Publication information
- Publisher: DC Comics
- First appearance: Green Lantern vol. 2, #2 (Oct. 1960)
- Created by: John Broome Gil Kane

In-story information
- Team affiliations: Ferris Aircraft New Guardians
- Supporting character of: Hal Jordan
- Notable aliases: Pieface
- Abilities: Aerospace engineering Business executive Mechanic

= Thomas Kalmaku =

Thomas "Pieface" Kalmaku is a fictional character, a supporting character associated with Green Lantern in comic books published by DC Comics. He was created by writer John Broome and penciler Gil Kane.

==Fictional character biography==
Thomas Kalmaku was introduced in Green Lantern vol. 2, #2 (Oct. 1960) as a young Inuk mechanic at Ferris Aircraft, also the employer of test pilot Hal Jordan. In the Silver Age he was referred to as Pieface; however, this has not been used for some time. As one journalist described:

Hal Jordan's mechanic was an Inuit unfortunately called "Pieface"—and despite fan speculation, that comes not from the ice-cream treat Eskimo Pie, which goes unmentioned in the early comics, but from an existing term for 'a person with a round face and a blank ... expression', according to the 1960 edition of The Dictionary of American Slang. Yet Thomas Kalmaku, as he was formally named, was Jordan's smart, capable, and always respectfully depicted best friend, eventually becoming a business executive and more. As played by Taika Waititi in the [2011 Green Lantern] film, he's an aerospace engineer.

In his early appearances, Kalmaku had a girlfriend named Terga. They later married and gave birth to their son Keith and daughter Kari.

Kalmaku was one of the few people who knew Jordan's secret identity and kept a journal of Green Lantern's adventures, which he later published as a biography. In several stories, as a non-costumed sidekick, he either assisted the hero or required rescuing.

In Millennium, Kalmaku becomes a founding member of the New Guardians despite his lack of powers and helps Guy Gardner with his anger issues. He eventually leaves the team to be with his family.

The graphic novel Legacy: The Last Will and Testament of Hal Jordan focuses on Kalmaku and his difficulty dealing with the aftermath of Jordan's time as Parallax. In it, he goes on a final mission on Jordan's behalf, eventually reconstructing the planet Oa and the Great Battery and mending his relationship with his family.

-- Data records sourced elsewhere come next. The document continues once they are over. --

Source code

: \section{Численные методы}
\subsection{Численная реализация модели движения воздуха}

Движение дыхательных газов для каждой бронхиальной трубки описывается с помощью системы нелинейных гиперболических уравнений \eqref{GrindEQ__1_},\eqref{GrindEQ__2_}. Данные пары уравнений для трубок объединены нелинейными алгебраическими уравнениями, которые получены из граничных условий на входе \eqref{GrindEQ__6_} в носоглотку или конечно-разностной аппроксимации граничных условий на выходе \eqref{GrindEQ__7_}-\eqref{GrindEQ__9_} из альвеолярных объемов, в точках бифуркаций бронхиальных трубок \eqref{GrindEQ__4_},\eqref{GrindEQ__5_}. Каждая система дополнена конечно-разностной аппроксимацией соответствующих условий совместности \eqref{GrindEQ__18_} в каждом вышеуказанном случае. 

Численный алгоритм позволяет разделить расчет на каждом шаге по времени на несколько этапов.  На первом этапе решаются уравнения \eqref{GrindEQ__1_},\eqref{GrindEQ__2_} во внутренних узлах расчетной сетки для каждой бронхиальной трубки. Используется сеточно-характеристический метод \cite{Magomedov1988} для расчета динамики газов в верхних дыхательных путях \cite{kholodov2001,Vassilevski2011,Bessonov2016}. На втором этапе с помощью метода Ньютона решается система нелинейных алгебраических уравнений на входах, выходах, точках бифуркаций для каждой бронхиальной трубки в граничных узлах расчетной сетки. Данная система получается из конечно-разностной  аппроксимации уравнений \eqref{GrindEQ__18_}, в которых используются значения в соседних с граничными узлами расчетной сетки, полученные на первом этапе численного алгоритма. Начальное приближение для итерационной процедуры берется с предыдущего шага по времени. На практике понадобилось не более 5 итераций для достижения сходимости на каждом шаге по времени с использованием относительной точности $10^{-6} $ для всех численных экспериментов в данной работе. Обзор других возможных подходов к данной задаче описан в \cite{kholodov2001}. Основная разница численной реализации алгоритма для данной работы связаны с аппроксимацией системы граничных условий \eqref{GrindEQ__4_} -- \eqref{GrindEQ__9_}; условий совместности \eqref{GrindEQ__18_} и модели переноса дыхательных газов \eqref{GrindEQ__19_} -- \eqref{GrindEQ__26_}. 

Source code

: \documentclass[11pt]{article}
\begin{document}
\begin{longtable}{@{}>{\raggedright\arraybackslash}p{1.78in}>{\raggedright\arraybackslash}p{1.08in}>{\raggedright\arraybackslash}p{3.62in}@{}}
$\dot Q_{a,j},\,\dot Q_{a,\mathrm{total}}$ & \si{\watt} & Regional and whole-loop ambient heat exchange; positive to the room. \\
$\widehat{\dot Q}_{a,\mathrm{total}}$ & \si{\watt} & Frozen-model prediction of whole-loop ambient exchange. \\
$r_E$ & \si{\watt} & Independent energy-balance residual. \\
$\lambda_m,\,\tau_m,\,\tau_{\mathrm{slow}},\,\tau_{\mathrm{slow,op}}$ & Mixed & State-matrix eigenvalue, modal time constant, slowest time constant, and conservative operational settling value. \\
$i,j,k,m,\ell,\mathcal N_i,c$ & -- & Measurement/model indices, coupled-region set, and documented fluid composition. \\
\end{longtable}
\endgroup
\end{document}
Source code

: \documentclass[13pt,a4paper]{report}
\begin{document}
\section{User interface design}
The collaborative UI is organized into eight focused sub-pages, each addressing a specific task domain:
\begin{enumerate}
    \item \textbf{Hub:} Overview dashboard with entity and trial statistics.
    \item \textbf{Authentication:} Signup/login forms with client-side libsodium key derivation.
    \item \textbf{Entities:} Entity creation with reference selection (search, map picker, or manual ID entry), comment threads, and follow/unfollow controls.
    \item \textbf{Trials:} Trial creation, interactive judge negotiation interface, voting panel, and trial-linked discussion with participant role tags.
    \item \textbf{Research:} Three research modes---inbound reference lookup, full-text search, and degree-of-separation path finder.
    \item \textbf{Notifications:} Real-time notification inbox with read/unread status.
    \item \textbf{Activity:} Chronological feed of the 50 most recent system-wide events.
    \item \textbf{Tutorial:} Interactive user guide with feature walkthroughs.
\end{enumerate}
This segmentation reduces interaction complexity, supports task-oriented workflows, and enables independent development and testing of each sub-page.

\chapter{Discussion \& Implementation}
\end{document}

It is later revealed that the Guardians of the Universe once offered Kalmaku a power ring, but he turned it down. Additionally, Hal Jordan had once considered him as a potential replacement.

Kalmaku appears in Green Lantern: Secret Origin, which reworks some aspects of the Green Lantern mythos. In this new origin, he greatly disliked being called "Pieface", leading Hal Jordan to defend him from an arrogant pilot.

==Other versions==

- An alternate universe variant of Thomas Kalmaku from Earth-21 appears in DC: The New Frontier.
- An alternate universe variant of Thomas Kalmaku appears in Flashpoint.

==In other media==

===Television===
- Kairo, a character inspired by Tom Kalmaku, appears in The Superman/Aquaman Hour of Adventure, voiced by Paul Frees.
- Tom Kalmaku appears in the Young Justice episode "Depths", voiced by Kevin Michael Richardson.

===Film===
- Tom Kalmaku makes a non-speaking cameo appearance in Justice League: The New Frontier.
- Tom Kalmaku appears in Green Lantern, portrayed by Taika Waititi. This version is an aerospace engineer and employee of Ferris Aircraft.

=== Video games ===
Tom Kalmaku appears as a character summon in Scribblenauts Unmasked: A DC Comics Adventure.